Pull every line holding the word "numbers" out of the data and copy it.
Top of Data for this exercise
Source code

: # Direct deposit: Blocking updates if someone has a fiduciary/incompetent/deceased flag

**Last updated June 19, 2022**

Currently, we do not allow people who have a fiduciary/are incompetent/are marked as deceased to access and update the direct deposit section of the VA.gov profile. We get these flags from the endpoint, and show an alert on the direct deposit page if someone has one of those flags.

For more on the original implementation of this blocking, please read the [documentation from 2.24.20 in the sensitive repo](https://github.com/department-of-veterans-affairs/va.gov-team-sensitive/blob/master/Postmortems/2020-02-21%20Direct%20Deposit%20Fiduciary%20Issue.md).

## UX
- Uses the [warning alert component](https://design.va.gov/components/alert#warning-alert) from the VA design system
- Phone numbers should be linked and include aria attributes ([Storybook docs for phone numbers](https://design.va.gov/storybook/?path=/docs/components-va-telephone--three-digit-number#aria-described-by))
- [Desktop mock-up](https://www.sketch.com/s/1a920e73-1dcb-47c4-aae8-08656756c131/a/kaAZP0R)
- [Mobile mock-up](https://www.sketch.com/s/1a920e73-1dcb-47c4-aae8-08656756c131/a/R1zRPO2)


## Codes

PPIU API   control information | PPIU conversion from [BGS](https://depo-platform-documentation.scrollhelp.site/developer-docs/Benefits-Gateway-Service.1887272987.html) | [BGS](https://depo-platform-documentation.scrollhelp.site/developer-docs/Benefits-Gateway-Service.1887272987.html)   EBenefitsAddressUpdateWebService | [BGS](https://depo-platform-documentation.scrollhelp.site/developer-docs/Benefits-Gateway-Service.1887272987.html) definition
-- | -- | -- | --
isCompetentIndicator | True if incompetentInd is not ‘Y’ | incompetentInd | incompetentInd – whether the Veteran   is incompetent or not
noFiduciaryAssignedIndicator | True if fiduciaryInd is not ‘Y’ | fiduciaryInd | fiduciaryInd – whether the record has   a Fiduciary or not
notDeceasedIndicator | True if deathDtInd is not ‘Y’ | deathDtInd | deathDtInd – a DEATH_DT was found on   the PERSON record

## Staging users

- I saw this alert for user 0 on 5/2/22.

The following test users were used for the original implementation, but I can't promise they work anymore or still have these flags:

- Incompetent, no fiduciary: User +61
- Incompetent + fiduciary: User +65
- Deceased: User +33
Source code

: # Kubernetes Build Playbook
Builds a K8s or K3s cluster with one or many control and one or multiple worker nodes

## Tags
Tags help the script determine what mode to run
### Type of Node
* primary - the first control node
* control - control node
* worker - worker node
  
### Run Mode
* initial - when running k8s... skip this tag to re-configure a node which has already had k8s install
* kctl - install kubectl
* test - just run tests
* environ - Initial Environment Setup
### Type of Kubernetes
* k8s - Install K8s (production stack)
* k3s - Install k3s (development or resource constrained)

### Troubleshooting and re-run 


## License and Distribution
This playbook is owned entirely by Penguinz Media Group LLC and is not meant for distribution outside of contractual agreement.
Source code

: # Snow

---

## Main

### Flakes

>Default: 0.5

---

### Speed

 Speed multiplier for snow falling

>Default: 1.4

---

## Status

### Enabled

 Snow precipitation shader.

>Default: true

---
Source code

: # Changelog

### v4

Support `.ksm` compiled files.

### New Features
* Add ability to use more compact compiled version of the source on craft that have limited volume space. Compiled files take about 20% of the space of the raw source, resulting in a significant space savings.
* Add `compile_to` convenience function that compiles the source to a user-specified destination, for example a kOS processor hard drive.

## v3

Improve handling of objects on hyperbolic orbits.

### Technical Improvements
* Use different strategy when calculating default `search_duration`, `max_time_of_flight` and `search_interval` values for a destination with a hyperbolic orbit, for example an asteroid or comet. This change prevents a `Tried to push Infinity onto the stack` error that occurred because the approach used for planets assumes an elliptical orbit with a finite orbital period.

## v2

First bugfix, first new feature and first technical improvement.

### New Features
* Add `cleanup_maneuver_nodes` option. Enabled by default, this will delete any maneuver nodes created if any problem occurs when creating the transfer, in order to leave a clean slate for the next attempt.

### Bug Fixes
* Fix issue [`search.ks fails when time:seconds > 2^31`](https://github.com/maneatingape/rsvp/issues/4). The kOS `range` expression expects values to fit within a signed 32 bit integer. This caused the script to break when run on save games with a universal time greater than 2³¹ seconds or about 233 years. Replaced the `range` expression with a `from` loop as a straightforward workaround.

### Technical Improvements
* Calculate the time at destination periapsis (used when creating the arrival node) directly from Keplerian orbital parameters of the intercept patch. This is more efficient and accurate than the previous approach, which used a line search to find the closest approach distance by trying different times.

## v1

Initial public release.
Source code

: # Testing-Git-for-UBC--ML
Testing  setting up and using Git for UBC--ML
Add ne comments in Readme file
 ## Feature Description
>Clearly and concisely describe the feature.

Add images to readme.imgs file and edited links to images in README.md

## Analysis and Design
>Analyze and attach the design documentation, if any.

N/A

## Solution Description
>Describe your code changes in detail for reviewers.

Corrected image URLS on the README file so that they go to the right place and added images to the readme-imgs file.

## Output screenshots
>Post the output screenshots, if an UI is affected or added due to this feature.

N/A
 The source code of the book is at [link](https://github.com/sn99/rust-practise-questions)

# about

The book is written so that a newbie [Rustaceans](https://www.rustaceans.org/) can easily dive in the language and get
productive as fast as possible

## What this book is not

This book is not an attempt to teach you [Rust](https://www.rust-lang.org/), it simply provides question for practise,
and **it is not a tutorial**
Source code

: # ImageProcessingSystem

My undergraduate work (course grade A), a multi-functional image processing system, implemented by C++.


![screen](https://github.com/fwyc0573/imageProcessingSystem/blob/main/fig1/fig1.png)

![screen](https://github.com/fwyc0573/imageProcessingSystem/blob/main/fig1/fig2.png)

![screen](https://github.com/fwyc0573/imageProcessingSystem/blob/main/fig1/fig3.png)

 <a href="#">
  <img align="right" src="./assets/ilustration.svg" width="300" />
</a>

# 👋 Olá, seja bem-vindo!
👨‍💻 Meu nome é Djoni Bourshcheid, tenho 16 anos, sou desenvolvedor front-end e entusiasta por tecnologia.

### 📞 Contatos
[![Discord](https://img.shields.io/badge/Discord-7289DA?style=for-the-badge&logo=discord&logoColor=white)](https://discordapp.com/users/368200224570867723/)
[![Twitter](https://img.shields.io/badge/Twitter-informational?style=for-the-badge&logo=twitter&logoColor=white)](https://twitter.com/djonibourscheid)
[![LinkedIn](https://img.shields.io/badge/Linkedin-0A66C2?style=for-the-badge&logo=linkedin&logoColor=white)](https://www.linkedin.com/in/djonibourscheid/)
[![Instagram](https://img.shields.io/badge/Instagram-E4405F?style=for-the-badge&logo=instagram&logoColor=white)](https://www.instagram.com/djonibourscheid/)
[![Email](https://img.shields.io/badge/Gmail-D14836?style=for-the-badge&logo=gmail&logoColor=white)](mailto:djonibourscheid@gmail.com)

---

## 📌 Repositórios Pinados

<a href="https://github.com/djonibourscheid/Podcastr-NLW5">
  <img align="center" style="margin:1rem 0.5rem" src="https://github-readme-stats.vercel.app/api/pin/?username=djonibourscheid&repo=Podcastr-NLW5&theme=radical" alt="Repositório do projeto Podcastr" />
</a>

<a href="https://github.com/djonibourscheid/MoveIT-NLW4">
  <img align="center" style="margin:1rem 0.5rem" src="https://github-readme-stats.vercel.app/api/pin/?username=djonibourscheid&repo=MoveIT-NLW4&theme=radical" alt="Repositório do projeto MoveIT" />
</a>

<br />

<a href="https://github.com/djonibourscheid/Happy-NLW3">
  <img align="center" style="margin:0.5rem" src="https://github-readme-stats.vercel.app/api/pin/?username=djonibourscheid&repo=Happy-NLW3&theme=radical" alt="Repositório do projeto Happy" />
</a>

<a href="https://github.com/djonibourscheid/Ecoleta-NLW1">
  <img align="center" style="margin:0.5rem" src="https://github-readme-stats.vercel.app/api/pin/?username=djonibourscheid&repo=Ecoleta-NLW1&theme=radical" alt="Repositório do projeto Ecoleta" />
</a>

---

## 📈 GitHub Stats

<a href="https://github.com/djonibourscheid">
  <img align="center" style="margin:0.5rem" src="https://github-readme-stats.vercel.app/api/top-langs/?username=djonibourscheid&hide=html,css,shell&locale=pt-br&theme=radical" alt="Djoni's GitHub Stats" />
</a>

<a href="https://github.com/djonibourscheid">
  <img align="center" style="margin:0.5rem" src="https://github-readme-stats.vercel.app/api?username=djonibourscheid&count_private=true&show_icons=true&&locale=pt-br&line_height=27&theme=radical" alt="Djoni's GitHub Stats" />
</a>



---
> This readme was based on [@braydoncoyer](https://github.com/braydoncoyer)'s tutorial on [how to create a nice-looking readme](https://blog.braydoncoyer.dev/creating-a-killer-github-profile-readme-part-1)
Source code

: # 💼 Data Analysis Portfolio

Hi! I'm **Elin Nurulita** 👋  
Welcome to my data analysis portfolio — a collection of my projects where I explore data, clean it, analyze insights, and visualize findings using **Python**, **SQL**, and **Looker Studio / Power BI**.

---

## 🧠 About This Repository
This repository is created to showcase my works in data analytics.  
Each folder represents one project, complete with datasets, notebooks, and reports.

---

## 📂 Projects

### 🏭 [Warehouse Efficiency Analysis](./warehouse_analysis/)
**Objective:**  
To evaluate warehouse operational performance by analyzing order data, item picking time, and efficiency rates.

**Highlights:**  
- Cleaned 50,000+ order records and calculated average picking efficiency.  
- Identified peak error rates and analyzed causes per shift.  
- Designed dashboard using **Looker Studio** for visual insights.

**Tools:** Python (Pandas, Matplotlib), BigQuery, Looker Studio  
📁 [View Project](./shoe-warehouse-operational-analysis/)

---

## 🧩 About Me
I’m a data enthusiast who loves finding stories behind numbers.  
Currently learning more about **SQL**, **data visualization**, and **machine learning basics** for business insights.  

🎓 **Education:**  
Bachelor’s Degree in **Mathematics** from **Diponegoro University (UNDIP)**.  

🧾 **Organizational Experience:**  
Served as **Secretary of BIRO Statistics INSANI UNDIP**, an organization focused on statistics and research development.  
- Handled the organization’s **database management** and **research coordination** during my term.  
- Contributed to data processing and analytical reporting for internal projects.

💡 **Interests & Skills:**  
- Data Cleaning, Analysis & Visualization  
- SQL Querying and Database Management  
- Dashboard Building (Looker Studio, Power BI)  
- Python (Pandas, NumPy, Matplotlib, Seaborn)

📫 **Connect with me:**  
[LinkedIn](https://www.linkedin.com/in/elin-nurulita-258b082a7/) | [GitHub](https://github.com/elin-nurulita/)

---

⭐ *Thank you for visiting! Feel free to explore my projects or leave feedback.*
Bottom of Data for this exercise
-- Expected answer --
- Phone numbers should be linked and include aria attributes ([Storybook docs for phone numbers](https://design.va.gov/storybook/?path=/docs/components-va-telephone--three-digit-number#aria-described-by))
I’m a data enthusiast who loves finding stories behind numbers.  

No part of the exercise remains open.